**Exercise brief**
Please tally the lines in the data below that include the string "Setup", and reply with only the total.

Saved entries
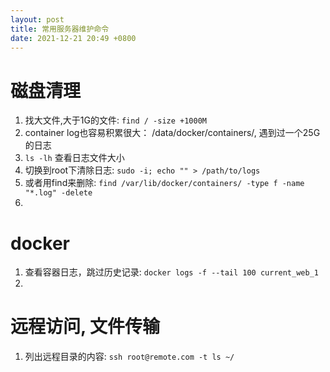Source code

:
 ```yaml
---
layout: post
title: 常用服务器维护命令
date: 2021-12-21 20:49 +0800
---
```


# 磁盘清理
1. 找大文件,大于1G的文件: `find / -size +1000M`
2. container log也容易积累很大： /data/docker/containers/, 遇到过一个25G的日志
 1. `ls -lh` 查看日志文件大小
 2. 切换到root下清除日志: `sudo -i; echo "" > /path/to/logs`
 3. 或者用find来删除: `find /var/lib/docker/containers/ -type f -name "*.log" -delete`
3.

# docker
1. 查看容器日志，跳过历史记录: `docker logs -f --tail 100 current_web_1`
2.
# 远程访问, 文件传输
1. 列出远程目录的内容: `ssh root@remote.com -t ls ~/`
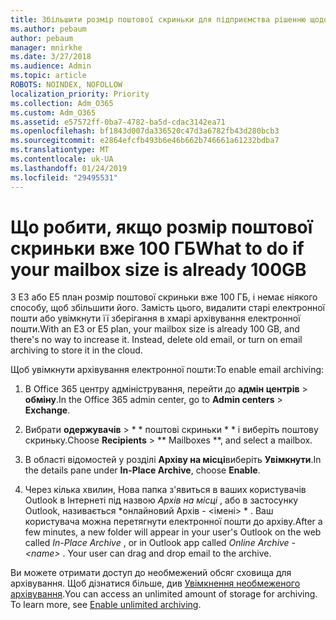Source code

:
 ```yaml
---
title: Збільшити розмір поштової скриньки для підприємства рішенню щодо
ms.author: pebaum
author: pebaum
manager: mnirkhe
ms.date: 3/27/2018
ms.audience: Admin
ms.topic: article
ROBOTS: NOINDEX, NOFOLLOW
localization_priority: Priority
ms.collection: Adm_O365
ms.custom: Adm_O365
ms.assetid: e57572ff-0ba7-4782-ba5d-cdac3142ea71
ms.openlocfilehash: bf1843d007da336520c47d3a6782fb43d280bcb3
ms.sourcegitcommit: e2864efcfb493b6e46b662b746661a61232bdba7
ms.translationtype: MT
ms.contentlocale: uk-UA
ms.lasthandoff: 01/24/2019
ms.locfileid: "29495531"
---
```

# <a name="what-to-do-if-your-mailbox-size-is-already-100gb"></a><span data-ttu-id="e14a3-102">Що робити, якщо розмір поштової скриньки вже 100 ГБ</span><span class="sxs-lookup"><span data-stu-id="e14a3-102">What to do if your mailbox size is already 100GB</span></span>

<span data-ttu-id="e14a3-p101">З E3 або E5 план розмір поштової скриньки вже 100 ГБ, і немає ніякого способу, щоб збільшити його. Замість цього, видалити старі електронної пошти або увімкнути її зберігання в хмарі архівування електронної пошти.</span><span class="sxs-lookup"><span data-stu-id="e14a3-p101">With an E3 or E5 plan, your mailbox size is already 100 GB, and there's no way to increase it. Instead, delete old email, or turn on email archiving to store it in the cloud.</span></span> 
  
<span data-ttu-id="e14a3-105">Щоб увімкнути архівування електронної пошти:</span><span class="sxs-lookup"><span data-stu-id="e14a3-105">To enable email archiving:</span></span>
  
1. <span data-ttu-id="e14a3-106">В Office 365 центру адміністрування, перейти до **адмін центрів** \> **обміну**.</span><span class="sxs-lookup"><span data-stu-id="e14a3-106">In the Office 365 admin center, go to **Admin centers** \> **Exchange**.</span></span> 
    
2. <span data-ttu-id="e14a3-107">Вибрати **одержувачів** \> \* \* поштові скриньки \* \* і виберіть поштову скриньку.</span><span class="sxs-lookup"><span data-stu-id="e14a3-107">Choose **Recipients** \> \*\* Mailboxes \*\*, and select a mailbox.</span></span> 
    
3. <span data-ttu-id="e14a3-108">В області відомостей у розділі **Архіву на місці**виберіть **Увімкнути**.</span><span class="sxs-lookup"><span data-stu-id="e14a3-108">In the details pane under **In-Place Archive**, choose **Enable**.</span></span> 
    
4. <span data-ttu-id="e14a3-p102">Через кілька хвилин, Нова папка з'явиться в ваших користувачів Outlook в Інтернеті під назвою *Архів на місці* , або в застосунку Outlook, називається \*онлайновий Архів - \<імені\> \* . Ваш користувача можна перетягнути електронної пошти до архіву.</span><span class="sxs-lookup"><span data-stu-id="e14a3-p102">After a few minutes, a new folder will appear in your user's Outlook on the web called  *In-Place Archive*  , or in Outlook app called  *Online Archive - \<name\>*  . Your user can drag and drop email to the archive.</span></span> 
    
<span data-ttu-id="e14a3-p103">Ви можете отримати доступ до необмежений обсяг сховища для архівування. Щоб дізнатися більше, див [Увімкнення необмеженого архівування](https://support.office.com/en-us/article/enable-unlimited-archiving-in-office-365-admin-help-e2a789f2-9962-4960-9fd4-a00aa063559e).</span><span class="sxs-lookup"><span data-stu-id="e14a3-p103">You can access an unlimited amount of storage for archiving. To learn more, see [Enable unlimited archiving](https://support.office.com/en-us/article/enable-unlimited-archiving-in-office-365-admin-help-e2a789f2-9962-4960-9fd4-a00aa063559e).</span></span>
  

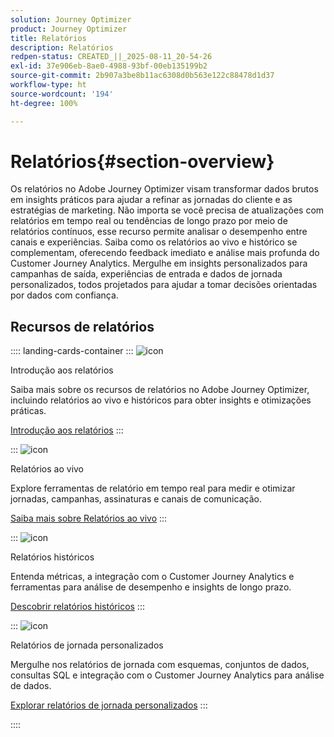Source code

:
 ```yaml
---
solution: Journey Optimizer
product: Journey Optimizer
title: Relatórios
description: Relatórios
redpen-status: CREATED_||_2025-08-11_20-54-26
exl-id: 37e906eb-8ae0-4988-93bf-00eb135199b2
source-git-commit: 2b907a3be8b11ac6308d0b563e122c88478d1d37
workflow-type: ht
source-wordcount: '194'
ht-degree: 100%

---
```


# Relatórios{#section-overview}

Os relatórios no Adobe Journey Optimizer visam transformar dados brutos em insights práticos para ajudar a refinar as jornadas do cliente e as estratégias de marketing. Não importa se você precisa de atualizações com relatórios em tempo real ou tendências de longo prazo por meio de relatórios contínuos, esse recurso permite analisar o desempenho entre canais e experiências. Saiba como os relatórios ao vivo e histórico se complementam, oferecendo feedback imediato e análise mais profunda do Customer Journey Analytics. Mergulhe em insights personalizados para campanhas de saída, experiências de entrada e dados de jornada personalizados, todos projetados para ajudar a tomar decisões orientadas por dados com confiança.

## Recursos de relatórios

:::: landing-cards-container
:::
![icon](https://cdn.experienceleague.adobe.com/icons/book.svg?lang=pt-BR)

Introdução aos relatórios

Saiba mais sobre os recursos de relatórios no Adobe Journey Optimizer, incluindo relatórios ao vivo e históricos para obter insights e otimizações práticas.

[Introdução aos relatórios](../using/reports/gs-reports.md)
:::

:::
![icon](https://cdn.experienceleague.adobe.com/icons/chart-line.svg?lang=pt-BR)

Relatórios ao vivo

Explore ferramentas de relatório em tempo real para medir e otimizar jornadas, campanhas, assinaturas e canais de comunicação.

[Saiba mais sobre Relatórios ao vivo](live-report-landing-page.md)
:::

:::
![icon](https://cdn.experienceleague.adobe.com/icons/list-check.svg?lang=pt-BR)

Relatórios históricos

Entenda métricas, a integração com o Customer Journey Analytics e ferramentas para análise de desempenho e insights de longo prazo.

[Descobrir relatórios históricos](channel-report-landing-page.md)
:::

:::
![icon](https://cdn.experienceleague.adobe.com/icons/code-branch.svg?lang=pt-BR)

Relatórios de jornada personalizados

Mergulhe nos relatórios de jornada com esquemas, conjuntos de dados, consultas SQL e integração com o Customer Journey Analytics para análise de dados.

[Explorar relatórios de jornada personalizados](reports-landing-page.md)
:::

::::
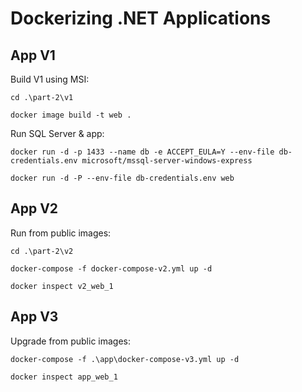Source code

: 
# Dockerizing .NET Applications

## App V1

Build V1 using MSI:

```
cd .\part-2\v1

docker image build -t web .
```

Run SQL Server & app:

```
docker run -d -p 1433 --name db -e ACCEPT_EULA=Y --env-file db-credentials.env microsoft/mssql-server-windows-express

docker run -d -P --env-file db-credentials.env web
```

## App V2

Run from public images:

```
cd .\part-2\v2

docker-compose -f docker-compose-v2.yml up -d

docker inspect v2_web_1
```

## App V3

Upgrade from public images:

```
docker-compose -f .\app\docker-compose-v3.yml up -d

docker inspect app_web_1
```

...

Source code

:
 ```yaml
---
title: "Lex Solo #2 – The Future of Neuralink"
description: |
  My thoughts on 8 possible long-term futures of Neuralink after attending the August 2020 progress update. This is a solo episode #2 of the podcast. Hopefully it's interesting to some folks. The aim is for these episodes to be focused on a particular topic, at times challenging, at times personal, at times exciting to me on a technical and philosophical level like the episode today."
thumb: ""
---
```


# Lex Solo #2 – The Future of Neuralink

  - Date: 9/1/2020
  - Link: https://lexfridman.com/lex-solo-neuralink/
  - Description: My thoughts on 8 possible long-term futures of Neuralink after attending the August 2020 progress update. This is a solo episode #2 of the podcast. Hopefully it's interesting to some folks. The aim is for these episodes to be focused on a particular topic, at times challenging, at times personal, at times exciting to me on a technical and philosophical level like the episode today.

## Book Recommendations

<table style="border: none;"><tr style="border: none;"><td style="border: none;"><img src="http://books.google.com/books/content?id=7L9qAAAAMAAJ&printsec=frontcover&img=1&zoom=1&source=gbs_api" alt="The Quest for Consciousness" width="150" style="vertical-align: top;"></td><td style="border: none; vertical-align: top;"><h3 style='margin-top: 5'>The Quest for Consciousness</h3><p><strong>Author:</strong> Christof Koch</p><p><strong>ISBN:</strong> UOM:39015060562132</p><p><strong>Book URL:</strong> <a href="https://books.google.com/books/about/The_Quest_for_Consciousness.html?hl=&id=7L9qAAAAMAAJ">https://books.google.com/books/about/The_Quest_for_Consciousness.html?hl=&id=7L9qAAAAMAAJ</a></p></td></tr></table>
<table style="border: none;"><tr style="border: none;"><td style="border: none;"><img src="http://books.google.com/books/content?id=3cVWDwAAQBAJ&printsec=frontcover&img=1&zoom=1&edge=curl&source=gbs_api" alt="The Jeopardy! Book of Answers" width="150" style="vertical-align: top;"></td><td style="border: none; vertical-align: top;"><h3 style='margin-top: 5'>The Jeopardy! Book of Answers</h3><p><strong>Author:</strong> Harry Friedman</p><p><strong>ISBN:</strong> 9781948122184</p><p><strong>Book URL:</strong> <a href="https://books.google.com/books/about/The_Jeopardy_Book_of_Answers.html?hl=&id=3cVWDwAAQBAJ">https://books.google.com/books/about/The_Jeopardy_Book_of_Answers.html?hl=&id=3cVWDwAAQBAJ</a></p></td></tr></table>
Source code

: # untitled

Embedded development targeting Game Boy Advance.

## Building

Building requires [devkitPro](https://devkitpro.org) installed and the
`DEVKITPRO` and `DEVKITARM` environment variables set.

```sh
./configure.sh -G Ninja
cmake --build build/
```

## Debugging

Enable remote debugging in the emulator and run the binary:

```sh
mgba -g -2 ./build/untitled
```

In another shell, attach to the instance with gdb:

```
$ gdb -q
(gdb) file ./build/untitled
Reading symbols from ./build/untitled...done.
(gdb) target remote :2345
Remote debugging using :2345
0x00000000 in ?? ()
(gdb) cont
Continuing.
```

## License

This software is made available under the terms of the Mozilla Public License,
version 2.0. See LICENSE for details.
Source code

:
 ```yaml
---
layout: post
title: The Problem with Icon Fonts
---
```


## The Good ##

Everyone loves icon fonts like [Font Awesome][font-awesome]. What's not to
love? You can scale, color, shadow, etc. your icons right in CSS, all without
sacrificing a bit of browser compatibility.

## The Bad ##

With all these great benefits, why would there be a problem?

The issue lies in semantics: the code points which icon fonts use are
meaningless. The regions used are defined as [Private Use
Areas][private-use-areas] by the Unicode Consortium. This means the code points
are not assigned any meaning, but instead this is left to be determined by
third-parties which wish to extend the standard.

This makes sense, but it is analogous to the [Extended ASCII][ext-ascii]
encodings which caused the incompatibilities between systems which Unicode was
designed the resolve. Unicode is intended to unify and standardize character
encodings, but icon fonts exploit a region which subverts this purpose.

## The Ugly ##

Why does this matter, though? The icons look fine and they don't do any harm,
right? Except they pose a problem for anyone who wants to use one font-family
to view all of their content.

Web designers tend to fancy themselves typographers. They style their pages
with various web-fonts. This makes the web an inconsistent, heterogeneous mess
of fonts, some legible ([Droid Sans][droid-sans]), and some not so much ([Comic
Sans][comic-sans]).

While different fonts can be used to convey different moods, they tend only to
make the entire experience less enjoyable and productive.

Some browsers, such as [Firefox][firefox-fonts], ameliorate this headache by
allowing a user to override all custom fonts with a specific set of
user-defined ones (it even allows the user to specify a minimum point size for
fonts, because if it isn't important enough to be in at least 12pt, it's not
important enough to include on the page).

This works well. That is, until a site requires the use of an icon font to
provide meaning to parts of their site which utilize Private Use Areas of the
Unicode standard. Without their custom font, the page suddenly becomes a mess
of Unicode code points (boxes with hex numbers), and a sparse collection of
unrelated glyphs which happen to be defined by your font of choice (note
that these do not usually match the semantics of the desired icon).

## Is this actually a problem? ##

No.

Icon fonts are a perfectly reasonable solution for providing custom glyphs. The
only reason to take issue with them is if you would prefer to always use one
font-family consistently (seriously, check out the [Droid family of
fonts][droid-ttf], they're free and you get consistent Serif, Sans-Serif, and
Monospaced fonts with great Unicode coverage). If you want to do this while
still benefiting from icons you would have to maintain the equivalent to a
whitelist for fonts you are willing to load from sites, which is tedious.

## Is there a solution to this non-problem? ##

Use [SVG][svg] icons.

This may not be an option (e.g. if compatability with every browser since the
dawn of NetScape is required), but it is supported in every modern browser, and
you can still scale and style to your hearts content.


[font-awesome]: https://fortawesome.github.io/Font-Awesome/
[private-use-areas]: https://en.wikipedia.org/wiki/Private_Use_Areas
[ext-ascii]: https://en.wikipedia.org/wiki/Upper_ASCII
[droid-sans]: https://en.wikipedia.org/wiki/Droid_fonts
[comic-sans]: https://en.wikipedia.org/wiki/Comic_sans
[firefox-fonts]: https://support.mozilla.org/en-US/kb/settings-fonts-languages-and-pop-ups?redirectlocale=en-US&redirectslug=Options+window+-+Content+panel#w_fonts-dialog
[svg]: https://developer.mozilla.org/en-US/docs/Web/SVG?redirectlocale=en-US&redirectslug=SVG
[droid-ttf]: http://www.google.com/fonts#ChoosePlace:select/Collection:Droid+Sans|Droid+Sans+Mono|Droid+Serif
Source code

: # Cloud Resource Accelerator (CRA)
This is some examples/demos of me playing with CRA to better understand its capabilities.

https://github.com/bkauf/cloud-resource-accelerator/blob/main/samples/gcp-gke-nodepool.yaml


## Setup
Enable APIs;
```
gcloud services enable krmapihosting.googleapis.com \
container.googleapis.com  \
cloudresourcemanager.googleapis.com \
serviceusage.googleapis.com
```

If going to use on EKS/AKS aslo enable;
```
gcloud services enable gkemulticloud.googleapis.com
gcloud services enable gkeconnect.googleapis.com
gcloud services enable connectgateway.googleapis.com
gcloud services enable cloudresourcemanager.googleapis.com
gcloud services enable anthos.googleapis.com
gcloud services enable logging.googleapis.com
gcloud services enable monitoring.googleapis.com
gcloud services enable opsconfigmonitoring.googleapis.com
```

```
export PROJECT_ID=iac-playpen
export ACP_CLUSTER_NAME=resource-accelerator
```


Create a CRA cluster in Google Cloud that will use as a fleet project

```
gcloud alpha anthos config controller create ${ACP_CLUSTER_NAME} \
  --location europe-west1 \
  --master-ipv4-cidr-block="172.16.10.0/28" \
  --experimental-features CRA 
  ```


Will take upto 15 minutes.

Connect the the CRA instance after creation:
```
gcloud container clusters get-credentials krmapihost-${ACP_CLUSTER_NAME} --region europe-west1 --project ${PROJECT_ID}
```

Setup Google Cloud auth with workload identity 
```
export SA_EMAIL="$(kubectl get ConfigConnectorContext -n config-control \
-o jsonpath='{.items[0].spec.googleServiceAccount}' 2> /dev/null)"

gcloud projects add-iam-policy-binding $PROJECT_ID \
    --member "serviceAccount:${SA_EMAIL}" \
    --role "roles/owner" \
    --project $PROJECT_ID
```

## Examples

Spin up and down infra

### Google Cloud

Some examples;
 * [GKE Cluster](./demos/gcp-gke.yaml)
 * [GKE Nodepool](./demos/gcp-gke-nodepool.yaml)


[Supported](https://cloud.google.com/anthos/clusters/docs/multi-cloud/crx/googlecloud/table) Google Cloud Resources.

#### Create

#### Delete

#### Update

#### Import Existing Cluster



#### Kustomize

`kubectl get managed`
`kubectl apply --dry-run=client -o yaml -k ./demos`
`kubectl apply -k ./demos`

**Result of this task**
2